4) Implement queryDB() — JDBC/REST

Jika menggunakan DB, ikuti panduan JDBC atau gunakan REST API dengan UrlFetchApp (amankan kredensial di PropertiesService).

5) Implement buildSummary(data)

Hitung total, top items, growth; kembalikan object summary yang siap diformat untuk delivery.

6) Format pesan untuk Slack (Block Kit) dan WhatsApp (plain text)

Untuk Slack gunakan Block Kit, untuk WhatsApp gunakan plain text template.

7) Implement sendToSlack() & sendToWA()

function sendToSlack(payload) {
  const url = PropertiesService.getScriptProperties().getProperty('SLACK_WEBHOOK');
  UrlFetchApp.fetch(url, {
    method: 'post',
    contentType: 'application/json',
    payload: JSON.stringify(payload)
  });
}

Untuk WhatsApp via Twilio, panggil endpoint Twilio sesuai panduan Twilio WhatsApp. Contoh integrasi lead routing: WhatsApp CRM Automotive, WhatsApp CRM Jewelry.

8) Setup scheduled trigger (daily)

ScriptApp.newTrigger('mainDailyReport').timeBased().everyDays(1).atHour(7).create();

Lihat dokumentasi triggers: Installable Triggers.

9) Test end‑to‑end & tambahkan logging/monitoring

Tambahkan logging dan integrasi ke Cloud Logging untuk observability: Cloud Logging.

Contoh Kode & Snippets (highlight)

Template Pesan & Formatting — Slack vs WhatsApp

Contoh singkat:

Error Handling, Retries & Observability

Gunakan try/catch dengan pola retry (exponential backoff) dan Logger.log(). Untuk skala, gunakan Cloud Logging. Kirim notifikasi on‑failure ke admin Slack channel untuk tindakan cepat.

Security & Permissions

Simpan secrets di PropertiesService, gunakan minimal OAuth scopes, rencanakan rotasi token dan batasi akses project script sesuai prinsip least privilege.

Checklist Sebelum Live

Keberatan Umum & FAQ (singkat)

FAQ

Apakah aman menyimpan token di Script?

Simpan di PropertiesService dan rencanakan rotasi token. Hindari hardcode serta batasi akses project.

Data terlalu besar untuk Sheet?

Gunakan database dan hubungkan via JDBC/REST. Panduan JDBC: JDBC guide.

Bisa kirim WA tanpa Twilio?

Ya — ada provider WhatsApp Business API lokal/alternatif. Pilih provider yang sesuai anggaran, SLA, dan compliance.

Bagaimana dengan timezone dan jadwal?

Atur trigger menggunakan waktu lokal yang sesuai akun Google/Drive dan uji di lingkungan staging. Gunakan logging timestamp untuk verifikasi.
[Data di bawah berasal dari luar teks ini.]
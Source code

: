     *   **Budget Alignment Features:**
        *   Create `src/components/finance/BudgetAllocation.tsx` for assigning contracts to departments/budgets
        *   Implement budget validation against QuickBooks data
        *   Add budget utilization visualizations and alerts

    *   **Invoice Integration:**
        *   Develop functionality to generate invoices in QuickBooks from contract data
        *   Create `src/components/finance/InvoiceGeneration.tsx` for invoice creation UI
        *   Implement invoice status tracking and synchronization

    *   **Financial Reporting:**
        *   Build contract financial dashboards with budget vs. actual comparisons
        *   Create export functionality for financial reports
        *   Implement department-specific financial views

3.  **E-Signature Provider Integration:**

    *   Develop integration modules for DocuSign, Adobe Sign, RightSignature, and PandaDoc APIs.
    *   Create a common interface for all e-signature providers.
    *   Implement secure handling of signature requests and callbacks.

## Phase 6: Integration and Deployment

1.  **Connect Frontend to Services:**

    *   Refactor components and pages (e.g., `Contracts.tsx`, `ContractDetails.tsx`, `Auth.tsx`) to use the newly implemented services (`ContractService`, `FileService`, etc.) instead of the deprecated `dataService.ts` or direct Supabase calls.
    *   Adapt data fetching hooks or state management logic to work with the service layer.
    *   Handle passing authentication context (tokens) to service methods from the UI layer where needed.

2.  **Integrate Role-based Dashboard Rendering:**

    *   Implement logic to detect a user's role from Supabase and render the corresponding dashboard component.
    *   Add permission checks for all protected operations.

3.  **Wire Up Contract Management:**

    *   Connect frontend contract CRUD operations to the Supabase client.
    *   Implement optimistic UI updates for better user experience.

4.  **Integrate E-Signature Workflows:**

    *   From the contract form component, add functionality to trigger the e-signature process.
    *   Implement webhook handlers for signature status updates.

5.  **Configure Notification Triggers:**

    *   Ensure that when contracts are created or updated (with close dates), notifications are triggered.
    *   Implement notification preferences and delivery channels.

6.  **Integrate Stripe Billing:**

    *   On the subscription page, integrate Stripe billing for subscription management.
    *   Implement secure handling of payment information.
Bagaimana menguji end‑to‑end sebelum live?

Gunakan test sheet/data sandbox, webhook test channel Slack, dan nomor WhatsApp sandbox (mis. Twilio sandbox). Tambahkan verbose logging dan jalankan trigger manual untuk verifikasi.

Mengapa InReality Solutions Cocok untuk Proyek Otomasi Anda

Lihat layanan kami: /layanan/otomasi-ai dan portofolio: /portofolio.

Konsultasi & Demo Otomasi

Butuh implementasi end‑to‑end atau demo teknis? Ajukan konsultasi singkat untuk menilai workflow dan estimasi solusi. Kontak: /kontak-konsultasi

Ringkasan manfaat

Dengan apps script automation daily report bot Anda mendapatkan laporan konsisten, lebih cepat, dan terintegrasi ke channel tim (Slack/WA) sehingga keputusan operasional lebih tepat waktu dan terukur.